Then again the UTF-8 option would be pretty devastating too for anything manipulating strings (especially since many Python APIs are defined using indexes, e.g. the re module). If the Unicode is slow (*), then obvious choice is not using Unicode when not needed. Too bad that's a bit hard in Python3, as it enforces Unicode everywhere, and dealing with efficient strings requires prefixing them with funny characters like "b", etc. * If Unicode if slow because it causes heap to bloat and go swap, the choice is still the same.

Where is your evidence that (presumably) CPython unicode is slow?

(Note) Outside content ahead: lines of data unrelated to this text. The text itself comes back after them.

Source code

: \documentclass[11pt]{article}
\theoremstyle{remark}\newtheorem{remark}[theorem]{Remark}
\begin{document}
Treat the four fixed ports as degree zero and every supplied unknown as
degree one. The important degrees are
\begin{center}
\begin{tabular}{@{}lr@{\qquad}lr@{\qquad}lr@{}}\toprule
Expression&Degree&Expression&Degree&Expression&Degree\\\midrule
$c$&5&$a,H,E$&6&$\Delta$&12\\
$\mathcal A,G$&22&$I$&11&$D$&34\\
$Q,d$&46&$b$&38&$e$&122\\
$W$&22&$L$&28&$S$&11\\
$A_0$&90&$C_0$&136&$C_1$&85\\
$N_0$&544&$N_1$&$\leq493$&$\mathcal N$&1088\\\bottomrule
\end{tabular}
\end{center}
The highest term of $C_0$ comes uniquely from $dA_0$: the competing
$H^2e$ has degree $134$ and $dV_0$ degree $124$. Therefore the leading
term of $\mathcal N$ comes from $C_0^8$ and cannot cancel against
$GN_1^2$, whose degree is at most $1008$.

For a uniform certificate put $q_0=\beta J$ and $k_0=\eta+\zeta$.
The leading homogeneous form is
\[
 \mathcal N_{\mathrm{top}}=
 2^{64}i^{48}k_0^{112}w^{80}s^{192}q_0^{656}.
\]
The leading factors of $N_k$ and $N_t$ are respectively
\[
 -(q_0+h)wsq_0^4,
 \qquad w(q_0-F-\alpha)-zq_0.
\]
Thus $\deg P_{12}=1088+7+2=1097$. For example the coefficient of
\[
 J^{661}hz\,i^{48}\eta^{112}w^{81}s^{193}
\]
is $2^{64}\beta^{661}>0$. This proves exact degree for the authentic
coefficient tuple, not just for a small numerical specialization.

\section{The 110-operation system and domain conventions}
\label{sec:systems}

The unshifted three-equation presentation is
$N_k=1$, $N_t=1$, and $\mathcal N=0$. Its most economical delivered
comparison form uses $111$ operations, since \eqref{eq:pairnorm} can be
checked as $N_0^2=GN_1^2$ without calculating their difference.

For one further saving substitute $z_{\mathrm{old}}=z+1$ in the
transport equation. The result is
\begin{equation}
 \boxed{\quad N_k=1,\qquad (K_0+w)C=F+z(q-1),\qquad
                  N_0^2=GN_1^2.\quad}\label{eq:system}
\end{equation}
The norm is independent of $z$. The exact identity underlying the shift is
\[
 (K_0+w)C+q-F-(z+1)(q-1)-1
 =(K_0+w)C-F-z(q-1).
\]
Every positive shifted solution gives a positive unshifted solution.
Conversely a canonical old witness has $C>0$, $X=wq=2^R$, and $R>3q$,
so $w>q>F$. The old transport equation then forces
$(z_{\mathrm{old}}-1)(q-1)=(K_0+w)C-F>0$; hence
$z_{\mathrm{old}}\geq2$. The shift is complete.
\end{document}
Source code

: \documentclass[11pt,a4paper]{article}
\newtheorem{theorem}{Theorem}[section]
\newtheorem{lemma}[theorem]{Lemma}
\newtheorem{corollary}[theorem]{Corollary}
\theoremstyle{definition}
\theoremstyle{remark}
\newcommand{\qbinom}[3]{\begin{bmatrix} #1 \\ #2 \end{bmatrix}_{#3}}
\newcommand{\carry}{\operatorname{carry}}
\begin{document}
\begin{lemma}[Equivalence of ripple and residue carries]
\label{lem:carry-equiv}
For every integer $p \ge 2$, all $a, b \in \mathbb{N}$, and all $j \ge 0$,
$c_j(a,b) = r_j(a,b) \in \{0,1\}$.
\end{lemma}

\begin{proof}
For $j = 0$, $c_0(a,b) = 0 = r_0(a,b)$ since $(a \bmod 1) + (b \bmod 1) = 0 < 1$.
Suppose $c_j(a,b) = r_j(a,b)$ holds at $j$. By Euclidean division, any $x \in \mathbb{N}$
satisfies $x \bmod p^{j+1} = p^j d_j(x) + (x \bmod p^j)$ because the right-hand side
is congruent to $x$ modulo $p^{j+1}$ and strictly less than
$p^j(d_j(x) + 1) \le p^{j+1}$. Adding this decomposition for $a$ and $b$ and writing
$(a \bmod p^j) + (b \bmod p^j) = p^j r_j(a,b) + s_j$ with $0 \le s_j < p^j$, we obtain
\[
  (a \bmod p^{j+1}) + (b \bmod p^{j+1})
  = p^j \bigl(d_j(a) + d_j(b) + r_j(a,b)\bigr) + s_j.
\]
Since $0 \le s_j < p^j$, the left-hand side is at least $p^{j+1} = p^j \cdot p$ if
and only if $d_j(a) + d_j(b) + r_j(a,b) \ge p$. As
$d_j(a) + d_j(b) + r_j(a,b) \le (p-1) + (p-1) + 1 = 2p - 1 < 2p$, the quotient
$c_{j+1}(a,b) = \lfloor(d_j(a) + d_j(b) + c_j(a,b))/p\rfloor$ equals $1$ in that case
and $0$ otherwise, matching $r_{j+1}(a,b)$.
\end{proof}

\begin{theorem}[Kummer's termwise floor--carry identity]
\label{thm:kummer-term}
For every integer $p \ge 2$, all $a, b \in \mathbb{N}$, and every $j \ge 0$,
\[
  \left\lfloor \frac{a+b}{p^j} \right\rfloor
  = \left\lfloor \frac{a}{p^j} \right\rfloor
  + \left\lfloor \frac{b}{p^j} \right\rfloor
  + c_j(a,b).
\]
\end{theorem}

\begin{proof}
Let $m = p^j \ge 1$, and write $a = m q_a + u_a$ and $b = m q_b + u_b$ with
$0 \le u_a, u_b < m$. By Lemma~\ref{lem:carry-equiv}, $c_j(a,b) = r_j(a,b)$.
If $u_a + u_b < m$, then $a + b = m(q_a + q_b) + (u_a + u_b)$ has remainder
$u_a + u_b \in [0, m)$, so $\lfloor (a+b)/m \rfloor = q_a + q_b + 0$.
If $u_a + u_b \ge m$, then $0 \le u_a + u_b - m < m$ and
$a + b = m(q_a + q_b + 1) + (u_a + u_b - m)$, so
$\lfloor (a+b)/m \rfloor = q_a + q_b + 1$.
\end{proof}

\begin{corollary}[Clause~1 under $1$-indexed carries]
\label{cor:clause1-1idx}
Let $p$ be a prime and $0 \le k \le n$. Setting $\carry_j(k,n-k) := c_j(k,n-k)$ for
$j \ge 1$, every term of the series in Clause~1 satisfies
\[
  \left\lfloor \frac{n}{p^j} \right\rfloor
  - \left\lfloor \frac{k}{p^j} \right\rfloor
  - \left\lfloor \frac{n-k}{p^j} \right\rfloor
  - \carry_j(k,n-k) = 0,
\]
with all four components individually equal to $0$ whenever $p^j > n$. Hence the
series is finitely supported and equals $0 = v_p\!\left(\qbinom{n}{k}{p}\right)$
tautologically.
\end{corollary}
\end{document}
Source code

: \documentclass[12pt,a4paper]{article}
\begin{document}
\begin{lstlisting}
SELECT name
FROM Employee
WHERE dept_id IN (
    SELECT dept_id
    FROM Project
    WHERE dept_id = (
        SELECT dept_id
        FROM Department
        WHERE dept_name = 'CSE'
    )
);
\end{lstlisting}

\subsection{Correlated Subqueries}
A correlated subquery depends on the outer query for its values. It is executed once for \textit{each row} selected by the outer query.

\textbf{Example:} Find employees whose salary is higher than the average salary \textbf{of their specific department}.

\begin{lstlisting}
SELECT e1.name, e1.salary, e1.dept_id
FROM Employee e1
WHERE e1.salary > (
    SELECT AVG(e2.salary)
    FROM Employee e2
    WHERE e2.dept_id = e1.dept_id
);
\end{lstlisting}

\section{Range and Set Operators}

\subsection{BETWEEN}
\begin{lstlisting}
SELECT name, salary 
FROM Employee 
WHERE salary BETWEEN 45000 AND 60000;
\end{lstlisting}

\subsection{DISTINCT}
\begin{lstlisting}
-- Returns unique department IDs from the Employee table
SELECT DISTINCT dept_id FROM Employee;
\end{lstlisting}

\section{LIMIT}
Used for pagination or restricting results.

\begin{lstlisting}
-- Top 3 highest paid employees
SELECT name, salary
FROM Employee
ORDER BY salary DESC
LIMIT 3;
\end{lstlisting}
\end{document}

What is your response to this message http://bugs.python.org/issue16061#msg171413 from the bug tracker?

Why not support variable-width strings like CPython 3.4? Because, like good deal of community, we hope that Python4 will get back to reality, and strings will be efficient (both for processing and storage) by default, and niche and marginal "Unicode string" type will be used explicitly (using funny prefixes, etc.), only when really needed.

Where is your evidence that supports the above claim?

Ah, all these not so funny geek jokes about internals of language implementation, hope they didn't make somebody's day dull!

-- --Guido van Rossum (python.org/~guido)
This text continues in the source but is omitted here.